J'ai bien failli rencontrer Tim Waltz. Il m'aurait suffi de suivre Catherine Lalonde sur le vaste terre-plein de Telsz Farms, la coopérative agro-alimentaire du comté de Butler, où le colistier de Kamala Harris est venu pour une vingtaine de minutes, mardi 15 octobre, galvaniser le moral des démocrates locaux.
Canadienne d'origine, tout comme son mari, Catherine a grandi à Toronto avant de s'installer ici, en Pennsylvanie, puis d'obtenir la nationalité américaine. Responsable du comité du parti démocrate pour ce comté, dans lequel Donald Trump a failli se faire assassiner le 13 juillet 2024, cette infirmière à la retraite est intarissable sur les enjeux électoraux dans cet Etat-clé, où l'ancien président est de nouveau attendu ce dimanche, pour un match des Steelers, l'équipe vedette de football américain de Pittsburgh.
Un Etat-clé parmi les autres? Bien plus en réalité, car perdre la Pennsylvanie est le cauchemar commun des deux candidats. J'ai donc demandé pourquoi à mon interlocutrice, ainsi qu'à Matt Grossman, professeur de sciences politiques de la Michigan State University à Lansing. Leur réponse? La mère de toutes les batailles se jouera bien ici.
La Pennsylvanie, grand show électoral
«Attention, on frôle le grand gâchis démocrate en Pennsylvanie !» Ce titre de l'influent média en ligne Politico, mercredi 16 octobre, a déclenché un incendie dans les rangs de l'équipe de campagne de la vice-présidente, au sein de laquelle on comptait sur la tournée de Tim Waltz pour insuffler une nouvelle énergie dans cet Etat qui, en 2020, a donné de justesse la victoire à Joe Biden (50,01% contre 48,84%). Pourquoi? Parce que les sondages virent au rouge.

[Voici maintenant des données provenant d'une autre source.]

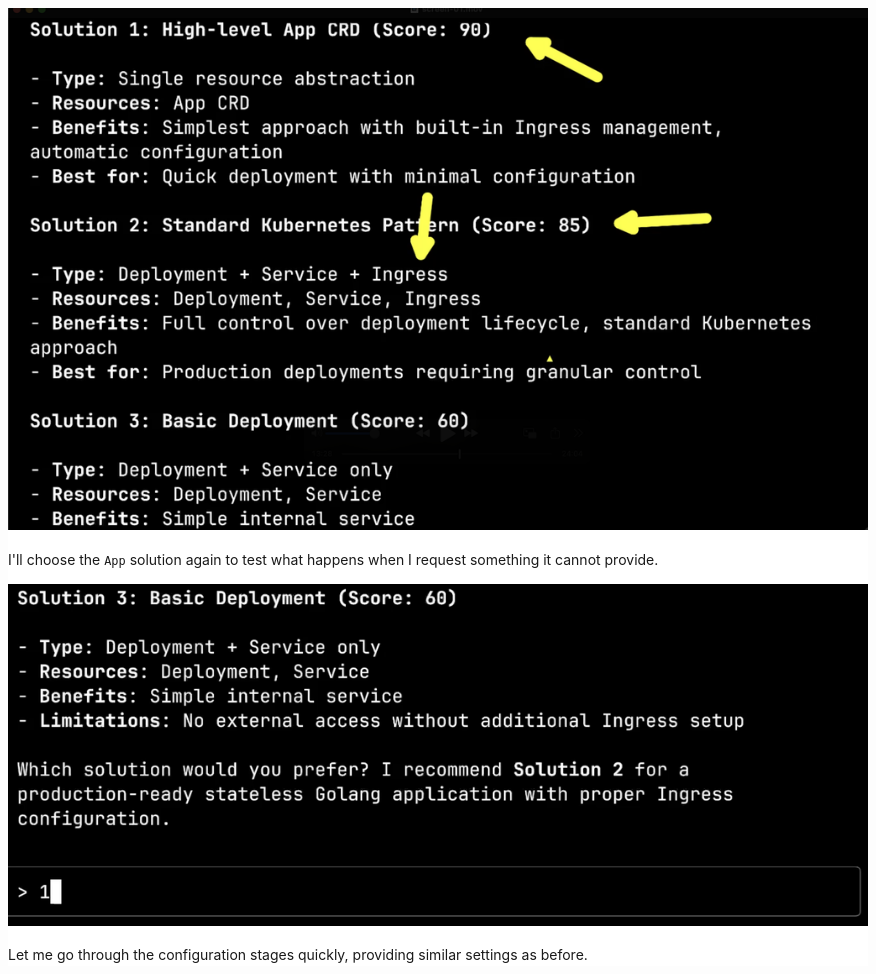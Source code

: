 ![](solutions-02.png)

I'll choose the `App` solution again to test what happens when I request something it cannot provide.

![](solution-1-02.png)

Let me go through the configuration stages quickly, providing similar settings as before.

Si le New York Times donne trois points d'avance à Harris (50% contre 47%), le Wall Street Journal place, lui, les deux candidats à égalité. «Les personnalités clés du Parti démocrate, en particulier à Philadelphie et dans sa banlieue, sont laissées de côté, affirme Politico. «Ils se plaignent d'avoir été tenus à l'écart et de ne pas avoir bénéficié d'un déploiement efficace de leurs représentants.» Et le média de rapporter une anecdote tout sauf anodine: «Lors de réunions privées, ils ont demandé à l'équipe Harris de faire plus d'efforts pour attirer les électeurs de couleur...»
Chaque matin jusqu’à la mi-novembre, je prends pour vous le pouls de l’Amérique. Un rendez-vous écrit sur le terrain, là où se joue le duel entre Donald Trump et Kamala Harris.

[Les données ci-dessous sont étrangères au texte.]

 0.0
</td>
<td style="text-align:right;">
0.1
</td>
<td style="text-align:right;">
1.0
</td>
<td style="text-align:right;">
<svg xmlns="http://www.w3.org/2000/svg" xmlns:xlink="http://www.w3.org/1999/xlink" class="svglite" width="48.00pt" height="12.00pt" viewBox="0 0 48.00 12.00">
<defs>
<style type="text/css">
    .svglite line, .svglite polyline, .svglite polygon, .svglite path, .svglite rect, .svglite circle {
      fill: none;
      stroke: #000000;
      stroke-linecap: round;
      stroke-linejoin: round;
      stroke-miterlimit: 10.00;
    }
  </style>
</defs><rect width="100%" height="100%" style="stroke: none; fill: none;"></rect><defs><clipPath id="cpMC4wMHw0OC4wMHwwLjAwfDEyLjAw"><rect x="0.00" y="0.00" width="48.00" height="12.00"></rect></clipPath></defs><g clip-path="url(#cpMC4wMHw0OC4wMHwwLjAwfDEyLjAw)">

Et pas n’importe quel terrain: d’ici au 5 novembre, date de l’élection présidentielle, c’est sur les routes, entre Chicago, où Kamala Harris a été investie par la convention démocrate à la mi-août, et Mar-a-Lago, le fief de Donald Trump en Floride, que je rédigerai ces chroniques matinales en cinq points. En plus: une série de reportages à ne pas manquer et des vidéos et photos de mon collègue Pierre Ballenegger.
Vous faites partie de ceux qui pensent que notre avenir se joue aussi le 5 novembre, de l’autre côté de l’Atlantique? Alors ne ratez pas ces chroniques. Partagez-les. Et réagissez!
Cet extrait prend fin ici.